### Activity
The expected answer comprises all lines from the entries that contain the string "existe".

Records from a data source
☆ ☆ ☆ ☆ ☆

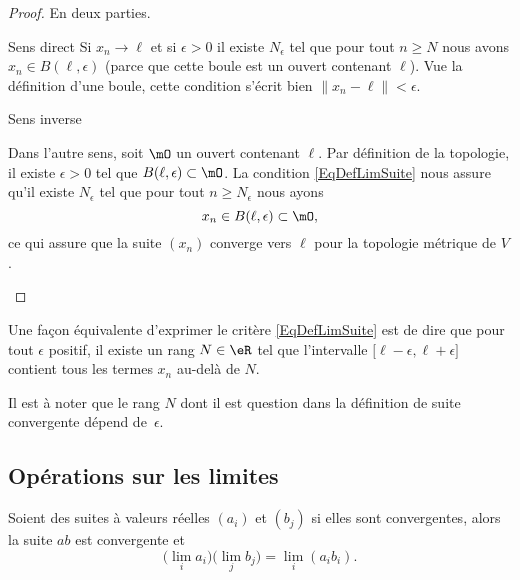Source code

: \begin{proof}
    En deux parties.
    \begin{subproof}
        \item[Sens direct]
            Si \( x_n\to \ell\) et si \( \epsilon>0\) il existe \( N_{\epsilon}\) tel que pour tout \( n\geq N\) nous avons \( x_n\in B(\ell,\epsilon)\) (parce que cette boule est un ouvert contenant \( \ell\)). Vue la définition d'une boule, cette condition s'écrit bien \( \| x_n-\ell \|<\epsilon\).

        \item[Sens inverse]

            Dans l'autre sens, soit \( \mO\) un ouvert contenant \( \ell\). Par définition de la topologie, il existe \( \epsilon>0\) tel que \( B(\ell,\epsilon)\subset \mO\). La condition \eqref{EqDefLimSuite} nous assure qu'il existe \( N_{\epsilon} \) tel que pour tout \( n\geq N_{\epsilon}\) nous ayons
            \begin{equation}
             x_n\in B(\ell,\epsilon)\subset\mO,
             \end{equation}
            ce qui assure que la suite \( (x_n)\) converge vers \( \ell\) pour la topologie métrique de \( V\).
    \end{subproof}
\end{proof}

Une façon équivalente d'exprimer le critère \eqref{EqDefLimSuite} est de dire que pour tout $\epsilon$ positif, il existe un rang $N\in\eR$ tel que l'intervalle $\mathopen[ \ell-\epsilon , \ell+\epsilon \mathclose]$ contient tous les termes $x_n$ au-delà de $N$.

Il est à noter que le rang $N$ dont il est question dans la définition de suite convergente dépend de~$\epsilon$.

\subsection{Opérations sur les limites}

\begin{proposition}     \label{PROPooIQOAooJPMoDD}
    Soient des suites à valeurs réelles \( (a_i)\) et \( (b_j)\) si elles sont convergentes, alors la suite \( ab\) est convergente et
    \begin{equation}
        \big( \lim_ia_i \big)\big( \lim_jb_j \big)=\lim_i(a_ib_i).
    \end{equation}
\end{proposition}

☆ ☆ ☆ ☆ ☆

### Answer for the task
            Si \( x_n\to \ell\) et si \( \epsilon>0\) il existe \( N_{\epsilon}\) tel que pour tout \( n\geq N\) nous avons \( x_n\in B(\ell,\epsilon)\) (parce que cette boule est un ouvert contenant \( \ell\)). Vue la définition d'une boule, cette condition s'écrit bien \( \| x_n-\ell \|<\epsilon\).
            Dans l'autre sens, soit \( \mO\) un ouvert contenant \( \ell\). Par définition de la topologie, il existe \( \epsilon>0\) tel que \( B(\ell,\epsilon)\subset \mO\). La condition \eqref{EqDefLimSuite} nous assure qu'il existe \( N_{\epsilon} \) tel que pour tout \( n\geq N_{\epsilon}\) nous ayons
Une façon équivalente d'exprimer le critère \eqref{EqDefLimSuite} est de dire que pour tout $\epsilon$ positif, il existe un rang $N\in\eR$ tel que l'intervalle $\mathopen[ \ell-\epsilon , \ell+\epsilon \mathclose]$ contient tous les termes $x_n$ au-delà de $N$.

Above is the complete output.